_TASK DIRECTIONS:_ Exclude the images and repeat all remaining entries exactly.

[Items from a data source]
■ ■ ■ ■
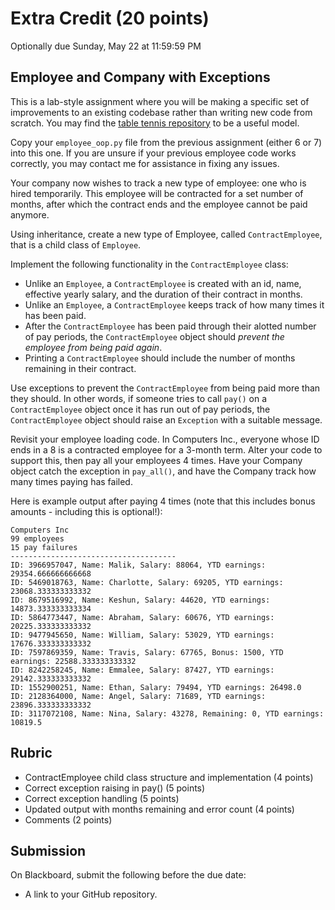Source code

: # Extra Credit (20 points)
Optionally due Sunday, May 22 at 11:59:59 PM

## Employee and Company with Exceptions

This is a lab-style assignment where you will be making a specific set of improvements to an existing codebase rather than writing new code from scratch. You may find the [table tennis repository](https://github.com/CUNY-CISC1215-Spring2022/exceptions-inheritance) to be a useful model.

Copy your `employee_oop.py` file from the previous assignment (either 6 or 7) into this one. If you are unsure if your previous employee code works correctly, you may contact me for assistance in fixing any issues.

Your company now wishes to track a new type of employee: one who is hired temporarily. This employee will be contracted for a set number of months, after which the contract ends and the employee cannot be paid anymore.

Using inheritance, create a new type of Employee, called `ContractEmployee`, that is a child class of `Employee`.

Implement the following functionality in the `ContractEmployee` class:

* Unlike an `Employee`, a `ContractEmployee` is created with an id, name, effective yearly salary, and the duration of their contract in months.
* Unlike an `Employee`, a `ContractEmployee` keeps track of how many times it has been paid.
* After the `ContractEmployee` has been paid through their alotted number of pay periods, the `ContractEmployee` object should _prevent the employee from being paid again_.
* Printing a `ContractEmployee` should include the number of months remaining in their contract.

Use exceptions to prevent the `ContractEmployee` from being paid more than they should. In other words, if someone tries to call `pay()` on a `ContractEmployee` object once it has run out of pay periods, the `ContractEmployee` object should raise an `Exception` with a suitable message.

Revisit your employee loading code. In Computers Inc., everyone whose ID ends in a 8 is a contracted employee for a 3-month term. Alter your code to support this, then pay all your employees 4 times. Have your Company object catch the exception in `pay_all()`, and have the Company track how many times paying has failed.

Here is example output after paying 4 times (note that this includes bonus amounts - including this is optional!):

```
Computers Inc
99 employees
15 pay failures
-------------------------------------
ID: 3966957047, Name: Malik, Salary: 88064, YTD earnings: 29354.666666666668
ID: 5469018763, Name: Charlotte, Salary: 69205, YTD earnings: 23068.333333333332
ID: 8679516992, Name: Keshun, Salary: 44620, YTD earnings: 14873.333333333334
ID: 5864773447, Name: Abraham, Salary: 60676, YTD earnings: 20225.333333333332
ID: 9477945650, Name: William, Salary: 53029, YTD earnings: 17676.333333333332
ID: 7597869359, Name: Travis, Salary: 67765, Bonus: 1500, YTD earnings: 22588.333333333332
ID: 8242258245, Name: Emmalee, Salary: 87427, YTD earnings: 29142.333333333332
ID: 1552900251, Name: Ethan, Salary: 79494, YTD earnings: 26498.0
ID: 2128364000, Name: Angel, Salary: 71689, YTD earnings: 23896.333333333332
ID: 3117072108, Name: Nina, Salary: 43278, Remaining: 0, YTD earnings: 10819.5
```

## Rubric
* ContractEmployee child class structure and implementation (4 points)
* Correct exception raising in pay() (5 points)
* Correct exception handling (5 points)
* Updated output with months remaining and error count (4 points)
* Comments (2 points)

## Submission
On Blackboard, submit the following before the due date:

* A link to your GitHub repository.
■ ■ ■ ■
_ANSWER BOX:_
Source code

: # Extra Credit (20 points)
Optionally due Sunday, May 22 at 11:59:59 PM

## Employee and Company with Exceptions

This is a lab-style assignment where you will be making a specific set of improvements to an existing codebase rather than writing new code from scratch. You may find the [table tennis repository](https://github.com/CUNY-CISC1215-Spring2022/exceptions-inheritance) to be a useful model.

Copy your `employee_oop.py` file from the previous assignment (either 6 or 7) into this one. If you are unsure if your previous employee code works correctly, you may contact me for assistance in fixing any issues.

Your company now wishes to track a new type of employee: one who is hired temporarily. This employee will be contracted for a set number of months, after which the contract ends and the employee cannot be paid anymore.

Using inheritance, create a new type of Employee, called `ContractEmployee`, that is a child class of `Employee`.

Implement the following functionality in the `ContractEmployee` class:

* Unlike an `Employee`, a `ContractEmployee` is created with an id, name, effective yearly salary, and the duration of their contract in months.
* Unlike an `Employee`, a `ContractEmployee` keeps track of how many times it has been paid.
* After the `ContractEmployee` has been paid through their alotted number of pay periods, the `ContractEmployee` object should _prevent the employee from being paid again_.
* Printing a `ContractEmployee` should include the number of months remaining in their contract.

Use exceptions to prevent the `ContractEmployee` from being paid more than they should. In other words, if someone tries to call `pay()` on a `ContractEmployee` object once it has run out of pay periods, the `ContractEmployee` object should raise an `Exception` with a suitable message.

Revisit your employee loading code. In Computers Inc., everyone whose ID ends in a 8 is a contracted employee for a 3-month term. Alter your code to support this, then pay all your employees 4 times. Have your Company object catch the exception in `pay_all()`, and have the Company track how many times paying has failed.

Here is example output after paying 4 times (note that this includes bonus amounts - including this is optional!):

```
Computers Inc
99 employees
15 pay failures
-------------------------------------
ID: 3966957047, Name: Malik, Salary: 88064, YTD earnings: 29354.666666666668
ID: 5469018763, Name: Charlotte, Salary: 69205, YTD earnings: 23068.333333333332
ID: 8679516992, Name: Keshun, Salary: 44620, YTD earnings: 14873.333333333334
ID: 5864773447, Name: Abraham, Salary: 60676, YTD earnings: 20225.333333333332
ID: 9477945650, Name: William, Salary: 53029, YTD earnings: 17676.333333333332
ID: 7597869359, Name: Travis, Salary: 67765, Bonus: 1500, YTD earnings: 22588.333333333332
ID: 8242258245, Name: Emmalee, Salary: 87427, YTD earnings: 29142.333333333332
ID: 1552900251, Name: Ethan, Salary: 79494, YTD earnings: 26498.0
ID: 2128364000, Name: Angel, Salary: 71689, YTD earnings: 23896.333333333332
ID: 3117072108, Name: Nina, Salary: 43278, Remaining: 0, YTD earnings: 10819.5
```

## Rubric
* ContractEmployee child class structure and implementation (4 points)
* Correct exception raising in pay() (5 points)
* Correct exception handling (5 points)
* Updated output with months remaining and error count (4 points)
* Comments (2 points)

## Submission
On Blackboard, submit the following before the due date:

* A link to your GitHub repository.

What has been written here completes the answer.